▶ [Directions for this task] Identify every line in the records below that contains the word "flagXX", and reproduce each one.
▬▬▬▬▬▬▬▬▬▬
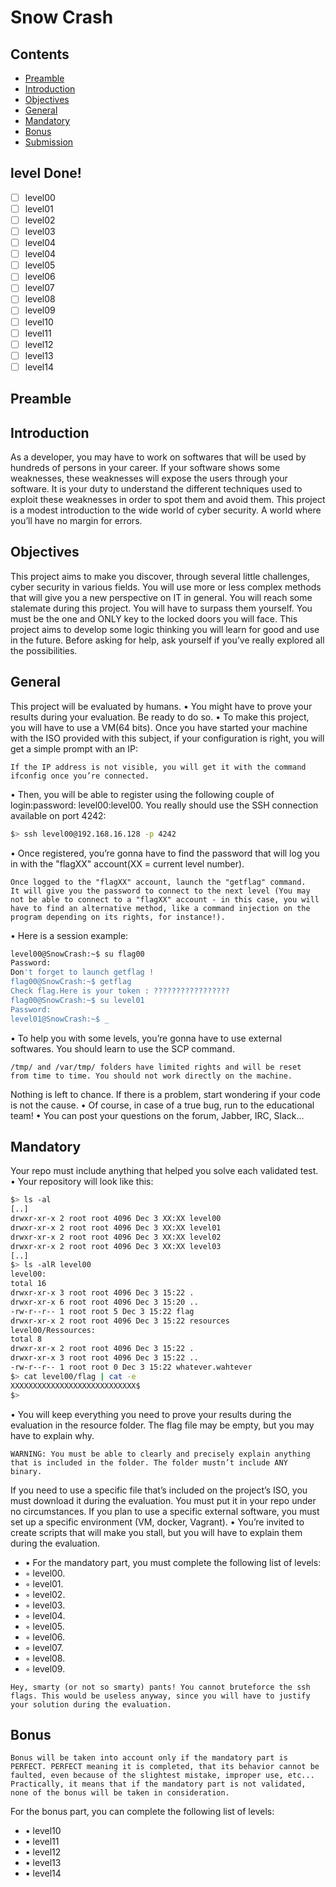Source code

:# Snow Crash

## Contents

- [Preamble](#Preamble)
- [Introduction](#Introduction)
- [Objectives](#Objectives)
- [General](#General)
- [Mandatory](#Mandatory)
- [Bonus](#Bonus)
- [Submission](#Submission)

## level Done!
- [ ] level00
- [ ] level01
- [ ] level02
- [ ] level03
- [ ] level04
- [ ] level04
- [ ] level05
- [ ] level06
- [ ] level07
- [ ] level08
- [ ] level09
- [ ] level10
- [ ] level11
- [ ] level12
- [ ] level13
- [ ] level14

## Preamble

## Introduction
As a developer, you may have to work on softwares that will be used by hundreds of
persons in your career.
If your software shows some weaknesses, these weaknesses will expose the users
through your software.
It is your duty to understand the different techniques used to exploit these weaknesses
in order to spot them and avoid them.
This project is a modest introduction to the wide world of cyber security. A world
where you’ll have no margin for errors.

## Objectives
This project aims to make you discover, through several little challenges, cyber security
in various fields.
You will use more or less complex methods that will give you a new perspective on
IT in general.
You will reach some stalemate during this project. You will have to surpass them
yourself. You must be the one and ONLY key to the locked doors you will face. This
project aims to develop some logic thinking you will learn for good and use in the future.
Before asking for help, ask yourself if you’ve really explored all the possibilities.

## General
This project will be evaluated by humans.
• You might have to prove your results during your evaluation. Be ready to do so.
• To make this project, you will have to use a VM(64 bits). Once you have started
your machine with the ISO provided with this subject, if your configuration is right,
you will get a simple prompt with an IP:

```
If the IP address is not visible, you will get it with the command
ifconfig once you’re connected.
```

• Then, you will be able to register using the following couple of login:password:
level00:level00.
You really should use the SSH connection available on port 4242:
```bash
$> ssh level00@192.168.16.128 -p 4242
```
• Once registered, you’re gonna have to find the password that will log you in with
the "flagXX" account(XX = current level number).

```
Once logged to the "flagXX" account, launch the "getflag" command.
It will give you the password to connect to the next level (You may
not be able to connect to a "flagXX" account - in this case, you will
have to find an alternative method, like a command injection on the
program depending on its rights, for instance!).
```

• Here is a session example:
```bash
level00@SnowCrash:~$ su flag00
Password:
Don't forget to launch getflag !
flag00@SnowCrash:~$ getflag
Check flag.Here is your token : ?????????????????
flag00@SnowCrash:~$ su level01
Password:
level01@SnowCrash:~$ _
```
• To help you with some levels, you’re gonna have to use external softwares. You
should learn to use the SCP command.
```
/tmp/ and /var/tmp/ folders have limited rights and will be reset
from time to time. You should not work directly on the machine.
```

Nothing is left to chance. If there is a problem, start wondering if your code is not
the cause.
• Of course, in case of a true bug, run to the educational team!
• You can post your questions on the forum, Jabber, IRC, Slack...

## Mandatory

Your repo must include anything that helped you solve each validated test.
• Your repository will look like this:
```bash
$> ls -al
[..]
drwxr-xr-x 2 root root 4096 Dec 3 XX:XX level00
drwxr-xr-x 2 root root 4096 Dec 3 XX:XX level01
drwxr-xr-x 2 root root 4096 Dec 3 XX:XX level02
drwxr-xr-x 2 root root 4096 Dec 3 XX:XX level03
[..]
$> ls -alR level00
level00:
total 16
drwxr-xr-x 3 root root 4096 Dec 3 15:22 .
drwxr-xr-x 6 root root 4096 Dec 3 15:20 ..
-rw-r--r-- 1 root root 5 Dec 3 15:22 flag
drwxr-xr-x 2 root root 4096 Dec 3 15:22 resources
level00/Ressources:
total 8
drwxr-xr-x 2 root root 4096 Dec 3 15:22 .
drwxr-xr-x 3 root root 4096 Dec 3 15:22 ..
-rw-r--r-- 1 root root 0 Dec 3 15:22 whatever.wahtever
$> cat level00/flag | cat -e
XXXXXXXXXXXXXXXXXXXXXXXXXXXX$
$>
```
• You will keep everything you need to prove your results during the evaluation in
the resource folder. The flag file may be empty, but you may have to explain why.

```warning
WARNING: You must be able to clearly and precisely explain anything
that is included in the folder. The folder mustn’t include ANY
binary.
```
If you need to use a specific file that’s included on the project’s ISO, you must download it during the evaluation. You must put it in your repo under no circumstances.
If you plan to use a specific external software, you must set up a specific environment (VM, docker, Vagrant).
• You’re invited to create scripts that will make you stall, but you will have to explain
them during the evaluation.
- • For the mandatory part, you must complete the following list of levels:
- ◦ level00.
- ◦ level01.
- ◦ level02.
- ◦ level03.
- ◦ level04.
- ◦ level05.
- ◦ level06.
- ◦ level07.
- ◦ level08.
- ◦ level09.

```
Hey, smarty (or not so smarty) pants! You cannot bruteforce the ssh
flags. This would be useless anyway, since you will have to justify
your solution during the evaluation.
```

## Bonus

```
Bonus will be taken into account only if the mandatory part is
PERFECT. PERFECT meaning it is completed, that its behavior cannot be
faulted, even because of the slightest mistake, improper use, etc...
Practically, it means that if the mandatory part is not validated,
none of the bonus will be taken in consideration.
```

For the bonus part, you can complete the following list of levels:
- • level10
- • level11
- • level12
- • level13
- • level14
▬▬▬▬▬▬▬▬▬▬
▶ [The completed task]
the "flagXX" account(XX = current level number).
Once logged to the "flagXX" account, launch the "getflag" command.
not be able to connect to a "flagXX" account - in this case, you will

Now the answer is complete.